To assess the type and frequency of exacerbations in children with asthma, the researchers conducted a study including records on 734,114 patients (58.5% males) obtained from the U.S. Clinformatics DataMart Multiplan database. In addition to an association between age group or gender with exacerbation frequency, the researchers sought a link between exacerbation recurrence and seasonal trends.

Patients aged 1 to 17 years with a recorded asthma diagnosis who received treatment between 2004 and 2012 were included in the analysis. Dates of asthma diagnoses were recorded, and exacerbations were examined for a 12-month period. Asthma-related hospitalization, in which a systemic corticosteroid was used, or an ED visit was considered an exacerbation.

During follow-up, the researchers wrote that 34.4% of patients experienced at least one exacerbation. Incidence increased from 28.9% in 2004 to 36.3% in 2012. The average yearly exacerbation frequency in the cohort was 1.4 events per patient, and systemic corticosteroid use defined 85.8% of exacerbations.

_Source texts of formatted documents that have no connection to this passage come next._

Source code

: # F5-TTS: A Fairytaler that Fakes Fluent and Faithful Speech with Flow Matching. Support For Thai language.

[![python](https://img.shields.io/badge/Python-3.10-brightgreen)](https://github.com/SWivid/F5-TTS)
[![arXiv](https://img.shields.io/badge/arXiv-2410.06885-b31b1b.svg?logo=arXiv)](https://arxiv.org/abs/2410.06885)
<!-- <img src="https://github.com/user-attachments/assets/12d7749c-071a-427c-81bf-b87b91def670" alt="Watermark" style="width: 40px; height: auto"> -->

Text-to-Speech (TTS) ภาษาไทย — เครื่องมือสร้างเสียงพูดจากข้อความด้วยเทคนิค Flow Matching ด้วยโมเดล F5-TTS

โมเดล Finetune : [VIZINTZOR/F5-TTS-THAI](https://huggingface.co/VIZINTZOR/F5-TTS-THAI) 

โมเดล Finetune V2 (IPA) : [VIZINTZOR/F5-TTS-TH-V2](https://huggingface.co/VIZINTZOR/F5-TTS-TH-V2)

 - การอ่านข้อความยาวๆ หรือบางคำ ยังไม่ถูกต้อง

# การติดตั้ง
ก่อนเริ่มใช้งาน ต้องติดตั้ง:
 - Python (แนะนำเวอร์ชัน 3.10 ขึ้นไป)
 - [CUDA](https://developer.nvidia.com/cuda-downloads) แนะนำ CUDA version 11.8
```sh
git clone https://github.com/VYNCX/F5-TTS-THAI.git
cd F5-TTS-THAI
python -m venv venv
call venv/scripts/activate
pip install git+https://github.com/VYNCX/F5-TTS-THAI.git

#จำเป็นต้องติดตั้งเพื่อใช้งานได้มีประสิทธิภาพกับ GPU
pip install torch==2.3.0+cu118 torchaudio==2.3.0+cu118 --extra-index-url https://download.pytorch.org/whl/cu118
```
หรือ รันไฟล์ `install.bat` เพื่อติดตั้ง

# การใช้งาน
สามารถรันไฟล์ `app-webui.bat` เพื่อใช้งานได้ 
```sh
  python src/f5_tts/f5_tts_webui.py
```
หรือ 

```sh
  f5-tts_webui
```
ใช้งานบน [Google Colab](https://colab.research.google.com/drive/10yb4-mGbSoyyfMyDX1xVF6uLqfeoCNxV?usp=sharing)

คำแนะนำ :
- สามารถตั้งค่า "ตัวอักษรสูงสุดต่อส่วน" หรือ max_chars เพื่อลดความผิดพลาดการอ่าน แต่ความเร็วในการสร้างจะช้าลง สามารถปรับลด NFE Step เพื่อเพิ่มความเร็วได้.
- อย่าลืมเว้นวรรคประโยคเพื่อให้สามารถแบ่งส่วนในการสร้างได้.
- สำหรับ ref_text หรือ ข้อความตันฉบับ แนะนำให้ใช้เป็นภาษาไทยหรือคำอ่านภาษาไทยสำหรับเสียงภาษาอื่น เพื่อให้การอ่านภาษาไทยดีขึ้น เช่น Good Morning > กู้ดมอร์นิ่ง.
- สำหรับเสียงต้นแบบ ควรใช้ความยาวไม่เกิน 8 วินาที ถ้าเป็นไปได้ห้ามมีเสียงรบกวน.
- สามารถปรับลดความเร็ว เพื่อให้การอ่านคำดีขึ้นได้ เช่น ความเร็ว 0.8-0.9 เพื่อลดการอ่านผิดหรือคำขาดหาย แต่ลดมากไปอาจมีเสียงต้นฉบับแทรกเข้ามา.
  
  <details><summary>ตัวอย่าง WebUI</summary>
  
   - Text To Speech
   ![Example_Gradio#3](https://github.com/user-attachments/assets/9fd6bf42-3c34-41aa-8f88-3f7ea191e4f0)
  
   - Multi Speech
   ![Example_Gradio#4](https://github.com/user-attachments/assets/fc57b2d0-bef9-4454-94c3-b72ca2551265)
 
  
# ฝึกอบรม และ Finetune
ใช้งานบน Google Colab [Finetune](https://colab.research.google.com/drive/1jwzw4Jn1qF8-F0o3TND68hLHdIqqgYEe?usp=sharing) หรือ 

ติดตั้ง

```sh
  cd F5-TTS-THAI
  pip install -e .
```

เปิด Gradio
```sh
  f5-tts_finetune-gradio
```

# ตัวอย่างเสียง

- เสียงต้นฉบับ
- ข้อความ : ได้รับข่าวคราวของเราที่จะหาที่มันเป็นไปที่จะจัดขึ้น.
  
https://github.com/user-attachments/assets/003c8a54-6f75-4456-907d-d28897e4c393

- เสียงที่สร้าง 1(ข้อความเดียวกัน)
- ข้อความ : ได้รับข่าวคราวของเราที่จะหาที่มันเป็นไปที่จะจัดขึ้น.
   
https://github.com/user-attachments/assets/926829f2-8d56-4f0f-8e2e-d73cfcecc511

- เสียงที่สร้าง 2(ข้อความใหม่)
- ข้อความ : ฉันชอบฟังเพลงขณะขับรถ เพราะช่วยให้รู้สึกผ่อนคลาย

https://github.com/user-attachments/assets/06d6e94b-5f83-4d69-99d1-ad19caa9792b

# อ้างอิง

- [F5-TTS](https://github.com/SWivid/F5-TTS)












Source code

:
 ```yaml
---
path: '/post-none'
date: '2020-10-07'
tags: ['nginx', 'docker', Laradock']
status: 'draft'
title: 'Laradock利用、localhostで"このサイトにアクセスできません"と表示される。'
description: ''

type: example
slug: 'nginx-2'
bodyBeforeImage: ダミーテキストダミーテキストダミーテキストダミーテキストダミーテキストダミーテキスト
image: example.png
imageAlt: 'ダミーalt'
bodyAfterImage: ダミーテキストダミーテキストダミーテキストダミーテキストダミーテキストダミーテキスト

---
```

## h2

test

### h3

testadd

In addition, younger age correlated strongly with asthma-related hospitalizations, and the researchers observed a consistent trend of increased incidence of exacerbation in the fall and early winter.

“We propose that a more targeted treatment approach with particular focus on those who have a history of recurrent exacerbations, together with improved treatment engagement of patients and their parents or guardians, in combination with the prescription of effective controller medications, could result in meaningful improvements in asthma control in children,” the researchers wrote. – by Kate Sherrer


Disclosure: Suruki reports being employed by and holding stock in GlaxoSmithKline during the study period. Please see the full study for a list of all other authors’ relevant financial disclosures.